Task brief - Would you give the entries again word for word, with no pictures in the copy?

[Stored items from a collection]
* * * * * * *

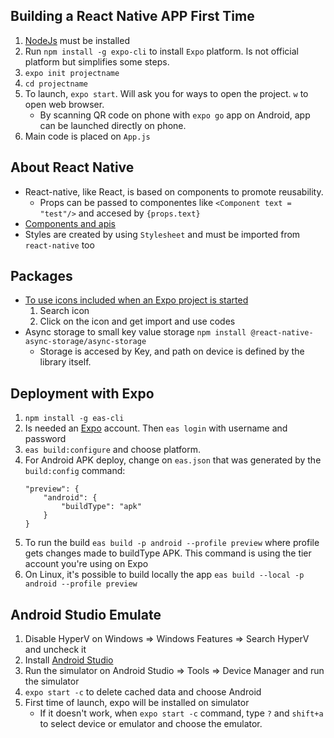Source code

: ## Building a React Native APP First Time

1. [NodeJs](https://nodejs.org/en) must be installed
2. Run `npm install -g expo-cli` to install `Expo` platform. Is not official platform but simplifies some steps.
3. `expo init projectname`
4. `cd projectname`
5. To launch, `expo start`. Will ask you for ways to open the project. `w` to open web browser.
    - By scanning QR code on phone with `expo go` app on Android, app can be launched directly on phone.
6. Main code is placed on `App.js`

## About React Native
- React-native, like React, is based on components to promote reusability.
    - Props can be passed to componentes like `<Component text = "test"/>` and accesed by `{props.text}`
- [Components and apis](https://reactnative.dev/docs/components-and-apis)
- Styles are created by using `Stylesheet` and must be imported from `react-native` too

## Packages
- [To use icons included when an Expo project is started](https://icons.expo.fyi/)
    1. Search icon
    2. Click on the icon and get import and use codes
- Async storage to small key value storage `npm install @react-native-async-storage/async-storage`
    - Storage is accesed by Key, and path on device is defined by the library itself.

## Deployment with Expo
1. `npm install -g eas-cli`
2. Is needed an [Expo](https://expo.dev/) account. Then `eas login` with username and password
3. `eas build:configure` and choose platform. 
4. For Android APK deploy, change on `eas.json` that was generated by the `build:config` command:  
    ```
    "preview": {
        "android": {
            "buildType": "apk"
        }
    }
    ```
5. To run the build `eas build -p android --profile preview` where profile gets changes made to buildType APK.
    This command is using the tier account you're using on Expo
6. On Linux, it's possible to build locally the app `eas build --local -p android --profile preview`

## Android Studio Emulate
1. Disable HyperV on Windows => Windows Features => Search HyperV and uncheck it
2. Install [Android Studio](https://developer.android.com/studio)
3. Run the simulator on Android Studio => Tools => Device Manager and run the simulator
4. `expo start -c` to delete cached data and choose Android
5. First time of launch, expo will be installed on simulator
    - If it doesn't work, when `expo start -c` command, type `?` and `shift+a` to select device or emulator and choose the emulator.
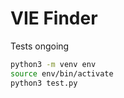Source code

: # VIE Finder

Tests ongoing

```bash
python3 -m venv env
source env/bin/activate
python3 test.py
```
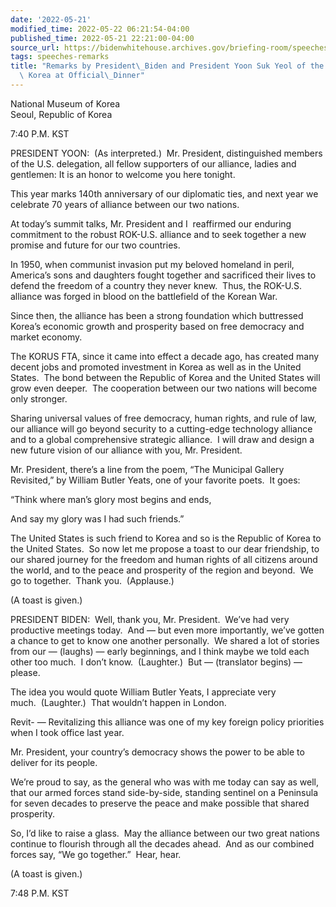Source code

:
 ```yaml
---
date: '2022-05-21'
modified_time: 2022-05-22 06:21:54-04:00
published_time: 2022-05-21 22:21:00-04:00
source_url: https://bidenwhitehouse.archives.gov/briefing-room/speeches-remarks/2022/05/21/remarks-by-president-biden-and-president-yoon-suk-yeol-of-the-republic-of-korea-at-official-dinner/
tags: speeches-remarks
title: "Remarks by President\_Biden and President Yoon Suk Yeol of the Republic of\
  \ Korea at Official\_Dinner"
---
```

 
National Museum of Korea  
Seoul, Republic of Korea

7:40 P.M. KST

PRESIDENT YOON:  (As interpreted.)  Mr. President, distinguished members
of the U.S. delegation, all fellow supporters of our alliance, ladies
and gentlemen: It is an honor to welcome you here tonight. 

This year marks 140th anniversary of our diplomatic ties, and next year
we celebrate 70 years of alliance between our two nations. 

At today’s summit talks, Mr. President and I  reaffirmed our enduring
commitment to the robust ROK-U.S. alliance and to seek together a new
promise and future for our two countries. 

In 1950, when communist invasion put my beloved homeland in peril,
America’s sons and daughters fought together and sacrificed their lives
to defend the freedom of a country they never knew.  Thus, the ROK-U.S.
alliance was forged in blood on the battlefield of the Korean War.

Since then, the alliance has been a strong foundation which buttressed
Korea’s economic growth and prosperity based on free democracy and
market economy.

The KORUS FTA, since it came into effect a decade ago, has created many
decent jobs and promoted investment in Korea as well as in the United
States.  The bond between the Republic of Korea and the United States
will grow even deeper.  The cooperation between our two nations will
become only stronger. 

Sharing universal values of free democracy, human rights, and rule of
law, our alliance will go beyond security to a cutting-edge technology
alliance and to a global comprehensive strategic alliance.  I will draw
and design a new future vision of our alliance with you, Mr. President. 

Mr. President, there’s a line from the poem, “The Municipal Gallery
Revisited,” by William Butler Yeats, one of your favorite poets.  It
goes:

“Think where man’s glory most begins and ends,

And say my glory was I had such friends.”

The United States is such friend to Korea and so is the Republic of
Korea to the United States.  So now let me propose a toast to our dear
friendship, to our shared journey for the freedom and human rights of
all citizens around the world, and to the peace and prosperity of the
region and beyond.  We go to together.  Thank you.  (Applause.)

(A toast is given.)

PRESIDENT BIDEN:  Well, thank you, Mr. President.  We’ve had very
productive meetings today.  And — but even more importantly, we’ve
gotten a chance to get to know one another personally.  We shared a lot
of stories from our — (laughs) — early beginnings, and I think maybe we
told each other too much.  I don’t know.  (Laughter.)  But — (translator
begins) — please.

The idea you would quote William Butler Yeats, I appreciate very
much.  (Laughter.)  That wouldn’t happen in London. 

Revit- — Revitalizing this alliance was one of my key foreign policy
priorities when I took office last year. 

Mr. President, your country’s democracy shows the power to be able to
deliver for its people. 

We’re proud to say, as the general who was with me today can say as
well, that our armed forces stand side-by-side, standing sentinel on a
Peninsula for seven decades to preserve the peace and make possible that
shared prosperity. 

So, I’d like to raise a glass.  May the alliance between our two great
nations continue to flourish through all the decades ahead.  And as our
combined forces say, “We go together.”  Hear, hear.

(A toast is given.)

7:48 P.M. KST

* * * * * * *

Exercise solution -
Source code

: ## Building a React Native APP First Time

1. [NodeJs](https://nodejs.org/en) must be installed
2. Run `npm install -g expo-cli` to install `Expo` platform. Is not official platform but simplifies some steps.
3. `expo init projectname`
4. `cd projectname`
5. To launch, `expo start`. Will ask you for ways to open the project. `w` to open web browser.
    - By scanning QR code on phone with `expo go` app on Android, app can be launched directly on phone.
6. Main code is placed on `App.js`

## About React Native
- React-native, like React, is based on components to promote reusability.
    - Props can be passed to componentes like `<Component text = "test"/>` and accesed by `{props.text}`
- [Components and apis](https://reactnative.dev/docs/components-and-apis)
- Styles are created by using `Stylesheet` and must be imported from `react-native` too

## Packages
- [To use icons included when an Expo project is started](https://icons.expo.fyi/)
    1. Search icon
    2. Click on the icon and get import and use codes
- Async storage to small key value storage `npm install @react-native-async-storage/async-storage`
    - Storage is accesed by Key, and path on device is defined by the library itself.

## Deployment with Expo
1. `npm install -g eas-cli`
2. Is needed an [Expo](https://expo.dev/) account. Then `eas login` with username and password
3. `eas build:configure` and choose platform. 
4. For Android APK deploy, change on `eas.json` that was generated by the `build:config` command:  
    ```
    "preview": {
        "android": {
            "buildType": "apk"
        }
    }
    ```
5. To run the build `eas build -p android --profile preview` where profile gets changes made to buildType APK.
    This command is using the tier account you're using on Expo
6. On Linux, it's possible to build locally the app `eas build --local -p android --profile preview`

## Android Studio Emulate
1. Disable HyperV on Windows => Windows Features => Search HyperV and uncheck it
2. Install [Android Studio](https://developer.android.com/studio)
3. Run the simulator on Android Studio => Tools => Device Manager and run the simulator
4. `expo start -c` to delete cached data and choose Android
5. First time of launch, expo will be installed on simulator
    - If it doesn't work, when `expo start -c` command, type `?` and `shift+a` to select device or emulator and choose the emulator.
Source code

: # VIE Finder

Tests ongoing

```bash
python3 -m venv env
source env/bin/activate
python3 test.py
```
Source code

:
 ```yaml
---
date: '2022-05-21'
modified_time: 2022-05-22 06:21:54-04:00
published_time: 2022-05-21 22:21:00-04:00
source_url: https://bidenwhitehouse.archives.gov/briefing-room/speeches-remarks/2022/05/21/remarks-by-president-biden-and-president-yoon-suk-yeol-of-the-republic-of-korea-at-official-dinner/
tags: speeches-remarks
title: "Remarks by President\_Biden and President Yoon Suk Yeol of the Republic of\
  \ Korea at Official\_Dinner"
---
```

 
National Museum of Korea  
Seoul, Republic of Korea

7:40 P.M. KST

PRESIDENT YOON:  (As interpreted.)  Mr. President, distinguished members
of the U.S. delegation, all fellow supporters of our alliance, ladies
and gentlemen: It is an honor to welcome you here tonight. 

This year marks 140th anniversary of our diplomatic ties, and next year
we celebrate 70 years of alliance between our two nations. 

At today’s summit talks, Mr. President and I  reaffirmed our enduring
commitment to the robust ROK-U.S. alliance and to seek together a new
promise and future for our two countries. 

In 1950, when communist invasion put my beloved homeland in peril,
America’s sons and daughters fought together and sacrificed their lives
to defend the freedom of a country they never knew.  Thus, the ROK-U.S.
alliance was forged in blood on the battlefield of the Korean War.

Since then, the alliance has been a strong foundation which buttressed
Korea’s economic growth and prosperity based on free democracy and
market economy.

The KORUS FTA, since it came into effect a decade ago, has created many
decent jobs and promoted investment in Korea as well as in the United
States.  The bond between the Republic of Korea and the United States
will grow even deeper.  The cooperation between our two nations will
become only stronger. 

Sharing universal values of free democracy, human rights, and rule of
law, our alliance will go beyond security to a cutting-edge technology
alliance and to a global comprehensive strategic alliance.  I will draw
and design a new future vision of our alliance with you, Mr. President. 

Mr. President, there’s a line from the poem, “The Municipal Gallery
Revisited,” by William Butler Yeats, one of your favorite poets.  It
goes:

“Think where man’s glory most begins and ends,

And say my glory was I had such friends.”

The United States is such friend to Korea and so is the Republic of
Korea to the United States.  So now let me propose a toast to our dear
friendship, to our shared journey for the freedom and human rights of
all citizens around the world, and to the peace and prosperity of the
region and beyond.  We go to together.  Thank you.  (Applause.)

(A toast is given.)

PRESIDENT BIDEN:  Well, thank you, Mr. President.  We’ve had very
productive meetings today.  And — but even more importantly, we’ve
gotten a chance to get to know one another personally.  We shared a lot
of stories from our — (laughs) — early beginnings, and I think maybe we
told each other too much.  I don’t know.  (Laughter.)  But — (translator
begins) — please.

The idea you would quote William Butler Yeats, I appreciate very
much.  (Laughter.)  That wouldn’t happen in London. 

Revit- — Revitalizing this alliance was one of my key foreign policy
priorities when I took office last year. 

Mr. President, your country’s democracy shows the power to be able to
deliver for its people. 

We’re proud to say, as the general who was with me today can say as
well, that our armed forces stand side-by-side, standing sentinel on a
Peninsula for seven decades to preserve the peace and make possible that
shared prosperity. 

So, I’d like to raise a glass.  May the alliance between our two great
nations continue to flourish through all the decades ahead.  And as our
combined forces say, “We go together.”  Hear, hear.

(A toast is given.)

7:48 P.M. KST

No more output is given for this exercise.